Problem to be solved : 1) better logging 2) correct padding, end of sentence, start of sentence token 3) efficient padding 4) better organization of code 5) fixed order of bounding box 6) shared dictionary between position and category

Released at 10pm, 26th, Seq

Problem to be solved: 1) better organization of code 2) fixed order of bounding box

Step 2

Finish inference code of pix2seq and report performance on object detection benchmark. Note that we are going to write an inefficent greedy decoding. The progress can be significantly accelerated by following cache previous state in Fairseq. The quality can be improved by nucleus sampling and beam search. We leave these complex but engineering tricks for future implementation and keep the project as simple as possible for understanding language modeling object detection.

python -m torch.distributed.launch --nproc_per_node=8 --use_env main.py --coco_path ../../data/coco/  --eval --resume checkpoint.pth --batch_size 4

After 30 epoches training, our replication of pix2seq can achieve 12.1 mAP on MSCOCO. Image resolution 512 for fast training.

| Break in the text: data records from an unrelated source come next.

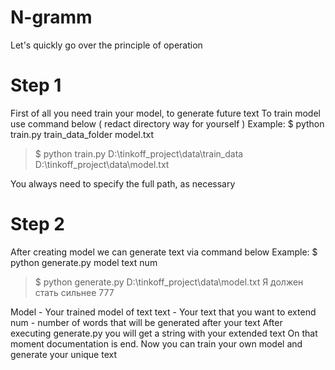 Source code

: # N-gramm
Let's quickly go over the principle of operation
# Step 1
First of all you need train your model, to generate future text
To train model use command below ( redact directory way for yourself )
Example: $ python train.py train_data_folder model.txt
> $ python train.py D:\tinkoff_project\data\train_data D:\tinkoff_project\data\model.txt

You always need to specify the full path, as necessary
# Step 2 
After creating model we can generate text via command below
Example: $ python generate.py model text num
> $ python generate.py D:\tinkoff_project\data\model.txt Я должен стать сильнее 777

Model - Your trained model of text
text - Your text that you want to extend
num - number of words that will be generated after your text
After executing generate.py you will get a string with your extended text
On that moment documentation is end. Now you can train your own model and generate your unique text
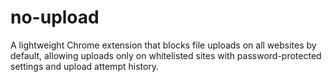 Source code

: # no-upload
A lightweight Chrome extension that blocks file uploads on all websites by default, allowing uploads only on whitelisted sites with password-protected settings and upload attempt history.

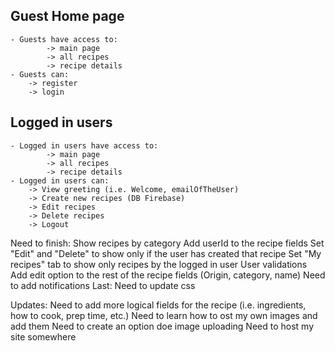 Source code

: ## Guest Home page
    - Guests have access to:
            -> main page
            -> all recipes
            -> recipe details
    - Guests can: 
        -> register
        -> login

## Logged in users
    - Logged in users have access to:
            -> main page
            -> all recipes
            -> recipe details
    - Logged in users can: 
        -> View greeting (i.e. Welcome, emailOfTheUser)
        -> Create new recipes (DB Firebase)
        -> Edit recipes
        -> Delete recipes
        -> Logout











Need to finish: 
    Show recipes by category
    Add userId to the recipe fields 
    Set "Edit" and "Delete" to show only if the user has created that recipe
    Set "My recipes" tab to show only recipes by the logged in user
    User validations 
    Add edit option to the rest of the recipe fields (Origin, category, name)
    Need to add notifications
    Last: Need to update css 

Updates: 
Need to add more logical fields for the recipe (i.e. ingredients, how to cook, prep time, etc.)
Need to learn how to ost my own images and add them
Need to create an option doe image uploading 
Need to host my site somewhere 

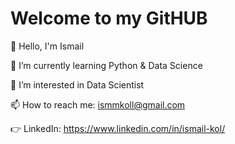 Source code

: # Welcome to my GitHUB

👋 Hello, I'm Ismail

📌 I’m currently learning Python & Data Science

👀 I’m interested in Data Scientist

📫 How to reach me: ismmkoll@gmail.com

👉 LinkedIn: https://www.linkedin.com/in/ismail-kol/
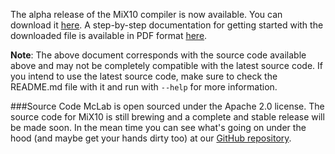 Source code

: The alpha release of the MiX10 compiler is now available. You can download it
[here](http://www.sable.mcgill.ca/mclab/projects/mix10/docs/MiX10.tar.gz). A step-by-step
documentation for getting started with the downloaded file is available in PDF
format
[here](http://www.sable.mcgill.ca/mclab/projects/mix10/docs/MiX10_alpha_release_doc.pdf).

**Note**: The above document corresponds with the source code available above and may not be 
completely compatible with the latest source code. If you intend to use the latest source code, 
make sure to check the README.md file with it and run with `--help` for more information.  

###Source Code
McLab is open sourced under the Apache 2.0 license. The source code for MiX10
is still brewing and a complete and stable release will be made soon. In the
mean time you can see what's going on under the hood (and maybe get your hands
dirty too) at our [GitHub
repository](https://github.com/Sable/mclab/tree/develop/languages/Natlab/src/natlab/backends/x10).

COCO bbox detection val5k evaluation with maximum 25 boundingx box predictions (Original paper 100 bounding box):

IoU metric: bbox
 Average Precision  (AP) @[ IoU=0.50:0.95 | area=   all | maxDets=100 ] = 0.121
 Average Precision  (AP) @[ IoU=0.50      | area=   all | maxDets=100 ] = 0.239
 Average Precision  (AP) @[ IoU=0.75      | area=   all | maxDets=100 ] = 0.107
 Average Precision  (AP) @[ IoU=0.50:0.95 | area= small | maxDets=100 ] = 0.007
 Average Precision  (AP) @[ IoU=0.50:0.95 | area=medium | maxDets=100 ] = 0.091
 Average Precision  (AP) @[ IoU=0.50:0.95 | area= large | maxDets=100 ] = 0.267
 Average Recall     (AR) @[ IoU=0.50:0.95 | area=   all | maxDets=  1 ] = 0.144
 Average Recall     (AR) @[ IoU=0.50:0.95 | area=   all | maxDets= 10 ] = 0.166
 Average Recall     (AR) @[ IoU=0.50:0.95 | area=   all | maxDets=100 ] = 0.166
 Average Recall     (AR) @[ IoU=0.50:0.95 | area= small | maxDets=100 ] = 0.011
 Average Recall     (AR) @[ IoU=0.50:0.95 | area=medium | maxDets=100 ] = 0.128
 Average Recall     (AR) @[ IoU=0.50:0.95 | area= large | maxDets=100 ] = 0.350

After 107 epoches training, our replication of pix2seq can achieve 17.9 mAP on MSCOCO. Image resolution 512 for fast training. Checkpoint can be downloaded at here.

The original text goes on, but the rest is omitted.